***** Dataset *****

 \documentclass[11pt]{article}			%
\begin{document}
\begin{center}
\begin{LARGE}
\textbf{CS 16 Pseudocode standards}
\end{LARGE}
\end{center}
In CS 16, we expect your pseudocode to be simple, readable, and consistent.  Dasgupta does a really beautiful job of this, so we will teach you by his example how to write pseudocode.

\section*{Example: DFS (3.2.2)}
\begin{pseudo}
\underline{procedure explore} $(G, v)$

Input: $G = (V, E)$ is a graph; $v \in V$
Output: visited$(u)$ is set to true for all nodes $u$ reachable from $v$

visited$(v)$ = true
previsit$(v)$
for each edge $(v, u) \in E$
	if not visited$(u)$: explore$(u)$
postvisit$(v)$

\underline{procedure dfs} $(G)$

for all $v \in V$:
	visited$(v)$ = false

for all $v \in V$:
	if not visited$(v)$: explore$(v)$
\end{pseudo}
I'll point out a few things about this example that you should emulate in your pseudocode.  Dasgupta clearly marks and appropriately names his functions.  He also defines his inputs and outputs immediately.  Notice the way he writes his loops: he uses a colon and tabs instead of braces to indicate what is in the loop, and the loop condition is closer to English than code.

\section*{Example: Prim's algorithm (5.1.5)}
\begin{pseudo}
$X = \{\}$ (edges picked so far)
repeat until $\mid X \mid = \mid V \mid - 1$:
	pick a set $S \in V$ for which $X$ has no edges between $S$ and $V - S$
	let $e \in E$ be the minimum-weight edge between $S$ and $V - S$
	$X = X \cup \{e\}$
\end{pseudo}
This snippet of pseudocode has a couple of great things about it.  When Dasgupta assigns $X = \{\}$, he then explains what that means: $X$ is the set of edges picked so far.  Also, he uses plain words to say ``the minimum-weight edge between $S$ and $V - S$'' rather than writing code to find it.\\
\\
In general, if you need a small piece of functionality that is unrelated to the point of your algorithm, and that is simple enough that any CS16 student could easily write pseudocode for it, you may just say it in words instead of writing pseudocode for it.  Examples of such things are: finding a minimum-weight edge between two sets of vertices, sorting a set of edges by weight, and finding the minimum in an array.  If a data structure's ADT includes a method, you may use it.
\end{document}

*****

## What you have to do
Using the entries above, state how many lines include the word "picked", with no other words.

## Finished exercise
2